Over the past two years, I've been working as the editor for Music:Interview, a new series from Wesleyan University Press featuring books that creatively anthologize "the most provocative and resonant interviews by a significant figure in music." A project in the series I'm particularly excited about is Stephen Farina's Reel History: The Lost Archive of Juma Sultan and the Aboriginal Music Society. While the book introduces musician Juma Sultan and his performances with the Aboriginal Music Society from the 1960s and ‘70s, it is also an exciting experiment in form. It dynamically combines oral history, the graphic novel, audio recording, and film to narrate the story of Farina's own encounters with Juma Sultan and to make sense of Sultan's decaying but extraordinary archive of historical reel-to-reel tapes, 16 mm films, and posters from the heyday of black nationalist politics and avant garde jazz. Reel History is Wesleyan's first "digital-born" book--that is, it is available an e-book only--reading it was a new experience for me, since it invites a range of readerly engagement. One moment you are following Farina's story-telling in words, the next you encounter a visual montage (sequential panels evoking Sultan's body movements as he reminisces and laughs). Along the way, you can click on links that play clips of the music being discussed, or you can watch a silent movie of the AMS rehearsing. It is truly a book illustrated for readers in a digital age, used to moving between text, video, and audio with ease.
Coincidentally, I've been reading another older work, for a class I'm about to teach on social justice and the New Deal, that also experimented with illustration and narrative, albeit in a very different way: Lynd Ward's Vertigo. Ward was a printmaker who combined wood engraving and a strong commitment to social justice to create a series of "novels without words" in the 1930s. I had never heard of Lynd Ward until he was recommended to me by a friend, but his work is extraordinary, representing a kind of moving picture, with the "movement" created not by visual illusion or mechanical device--or even a layout of frames, typical of comics and graphic novels--but rather by a reader's own engagement with narrative flow. Each page holds one illustration, exquisitely-rendered: establishing scenes of city streets, characters in various settings, conversations, dreams, close-ups of faces and expressions. When taken together in sequence, they tell a complex story. In an earlier work, Wild Pilgrimage, Ward interestingly used different colors--red to indicate interior thought and black to indicate exterior action; in Vertigo, he dispensed with such cues, putting everything into the composition and sequence of the images. Sometimes, you don't know what's going on for several pages, but then with one expression or twist, it all becomes clear.
Finally, thanks to Andrew Sullivan's blog at the Daily Beast, I was made aware that the Folio Society is re-publishing William Faulkner's The Sound and the Fury (1929) in the way that Faulkner originally intended, with different colored text indicating different time periods. The Sound and the Fury is a complex, layered book, with the same story told from multiple points of view and with abrupt shifts in narrative style and time period. Faulkner had originally hoped to use colored ink to help readers negotiate these shifts, but the publisher refused, so he had to rely on roman and italic type instead. Now, we can experience the book graphically in ways we could not in the original Random House editions.
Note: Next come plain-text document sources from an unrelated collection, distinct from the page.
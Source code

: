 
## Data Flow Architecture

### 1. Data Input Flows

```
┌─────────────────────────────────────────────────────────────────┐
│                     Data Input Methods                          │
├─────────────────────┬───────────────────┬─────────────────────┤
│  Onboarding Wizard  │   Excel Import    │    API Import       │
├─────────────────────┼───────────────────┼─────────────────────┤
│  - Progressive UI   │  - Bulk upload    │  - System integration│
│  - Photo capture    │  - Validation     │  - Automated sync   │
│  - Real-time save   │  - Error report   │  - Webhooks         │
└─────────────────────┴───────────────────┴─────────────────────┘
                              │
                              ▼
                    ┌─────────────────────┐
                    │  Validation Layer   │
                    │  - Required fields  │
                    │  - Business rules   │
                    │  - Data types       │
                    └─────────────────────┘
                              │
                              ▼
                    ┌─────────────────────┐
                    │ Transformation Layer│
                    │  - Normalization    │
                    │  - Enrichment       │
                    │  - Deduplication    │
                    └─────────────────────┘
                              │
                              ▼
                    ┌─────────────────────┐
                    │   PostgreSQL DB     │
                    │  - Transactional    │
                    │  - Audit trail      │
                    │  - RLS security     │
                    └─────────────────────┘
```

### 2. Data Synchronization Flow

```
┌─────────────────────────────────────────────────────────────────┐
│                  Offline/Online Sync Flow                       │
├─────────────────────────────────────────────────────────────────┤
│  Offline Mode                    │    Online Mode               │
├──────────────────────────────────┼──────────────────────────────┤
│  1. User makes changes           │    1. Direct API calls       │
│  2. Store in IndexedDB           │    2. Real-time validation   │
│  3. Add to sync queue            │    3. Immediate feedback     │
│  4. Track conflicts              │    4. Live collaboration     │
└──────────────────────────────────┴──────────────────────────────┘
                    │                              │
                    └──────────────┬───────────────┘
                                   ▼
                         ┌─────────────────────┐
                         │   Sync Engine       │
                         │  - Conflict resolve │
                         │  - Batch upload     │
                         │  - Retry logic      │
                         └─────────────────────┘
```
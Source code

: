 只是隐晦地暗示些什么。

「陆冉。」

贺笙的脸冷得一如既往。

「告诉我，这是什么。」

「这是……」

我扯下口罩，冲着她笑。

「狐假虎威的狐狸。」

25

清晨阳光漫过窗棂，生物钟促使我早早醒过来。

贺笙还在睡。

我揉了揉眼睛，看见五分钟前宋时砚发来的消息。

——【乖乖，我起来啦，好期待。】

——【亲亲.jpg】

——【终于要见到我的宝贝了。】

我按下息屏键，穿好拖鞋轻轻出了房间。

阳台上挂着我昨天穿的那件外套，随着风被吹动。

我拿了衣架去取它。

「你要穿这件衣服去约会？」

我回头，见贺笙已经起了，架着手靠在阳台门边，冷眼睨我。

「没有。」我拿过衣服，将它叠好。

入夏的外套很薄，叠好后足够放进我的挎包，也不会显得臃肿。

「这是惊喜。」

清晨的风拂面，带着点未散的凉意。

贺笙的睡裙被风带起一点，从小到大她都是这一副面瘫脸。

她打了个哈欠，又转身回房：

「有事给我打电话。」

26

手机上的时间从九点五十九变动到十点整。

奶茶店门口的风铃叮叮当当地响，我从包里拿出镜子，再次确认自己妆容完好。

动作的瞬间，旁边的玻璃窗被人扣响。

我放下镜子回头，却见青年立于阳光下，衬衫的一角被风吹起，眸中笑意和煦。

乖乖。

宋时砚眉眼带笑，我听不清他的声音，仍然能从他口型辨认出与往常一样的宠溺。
I've been reading a lot about reading lately, but I have not come across scholarship that addresses the processes of reading a graphic text in the way that, say, Wolfgang Iser or Stanley Fish have addressed the more conventional word text, or art historians have made sense of looking at a painting. I'm fairly certain that this is due only to my ignorance, so I'd appreciate any recommendations for such criticism and theory in the comments. In the meantime, happy "reading," whatever that entails.